Certainly, my experience can be helpful in understanding their experience–but my experience isn’t their experience and I can’t forget this.  When I deal with children grieving the loss of a parent, I have some inkling of what they feel, having been through the grief of losing my father, my mother and my step-father.  But I really can’t know exactly what people are feeling.

Every experience has twists and turns and undercurrents that only the person in the middle fully understands–and even then, they may not fully understand them.  When  I claim that I understand, I am actually proclaiming to people that I don’t really care enough for them to find out what is really going on in their lives.

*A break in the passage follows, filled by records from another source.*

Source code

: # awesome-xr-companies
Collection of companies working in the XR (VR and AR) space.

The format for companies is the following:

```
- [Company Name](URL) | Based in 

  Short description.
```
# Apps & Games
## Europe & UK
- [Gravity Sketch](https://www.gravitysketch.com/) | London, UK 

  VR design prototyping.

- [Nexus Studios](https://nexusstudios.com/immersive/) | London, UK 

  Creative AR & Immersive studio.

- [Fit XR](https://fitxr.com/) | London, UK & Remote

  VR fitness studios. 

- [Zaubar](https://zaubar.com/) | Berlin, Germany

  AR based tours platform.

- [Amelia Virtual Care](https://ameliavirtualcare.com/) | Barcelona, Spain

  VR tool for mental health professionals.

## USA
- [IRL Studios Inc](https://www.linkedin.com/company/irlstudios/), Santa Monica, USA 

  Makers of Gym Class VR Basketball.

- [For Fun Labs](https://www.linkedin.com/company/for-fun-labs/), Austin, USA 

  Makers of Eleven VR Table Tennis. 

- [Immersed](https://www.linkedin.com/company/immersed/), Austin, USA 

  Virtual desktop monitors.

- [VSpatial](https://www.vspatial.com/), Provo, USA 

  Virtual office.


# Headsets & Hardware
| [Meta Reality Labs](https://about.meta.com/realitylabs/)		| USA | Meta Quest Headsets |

When my father died, for example, it was painful and difficult.  We had a good relationship and got along well and respected and loved each other.  But not every family has that same relationship with a father.  The internal realities of such relationships are hidden under the surface of the visible, public presentation–but they are very real and very much a part of the grief process.  If I assume that everyone who loses a father feels just like I did, I am probably going to do a very poor job helping people with their grief.  A family struggling with the death of a father who was an abuser or a alcoholic or simply not present emotionally will have their grief compounded if I assume their experience is just the same as mine.

I don’t know what people are experiencing.  I might have some idea, based on my experience and my study and what I have heard–but I really don’t understand what people are experiencing, at least not until I have spent some serious time with them and they have been willing to open up about what they are experiencing.

One of the strong reactions I have seen from  people suffering is their anger at people telling them they understand.  Out of politeness, the struggling people nod and say thank you but at some point, they end up telling someone like me that they were angry because the people didn’t really understand–no one can really understand.

We can actually come to understand what people are feeling, it we are willing to admit that we don’t really understand and commit to spending the time it takes to really listen and let people work through their feelings.  While I may never fully understand what someone is feeling, I can understand their need to be understood and make the effort to suspend my assumptions so that I can hear the reality of their experience.

May the peace of God be with you.

TROUBLING TIMES

Today is going to be a difficult day for me–actually, it could be the beginning of several difficult days.  I am going to be dealing with some hardship, some deprivation, and a loss of my (perceived) ability to function effectively.  The reason:  my laptop needs to go in for repairs and I probably will not have it back for a couple of days.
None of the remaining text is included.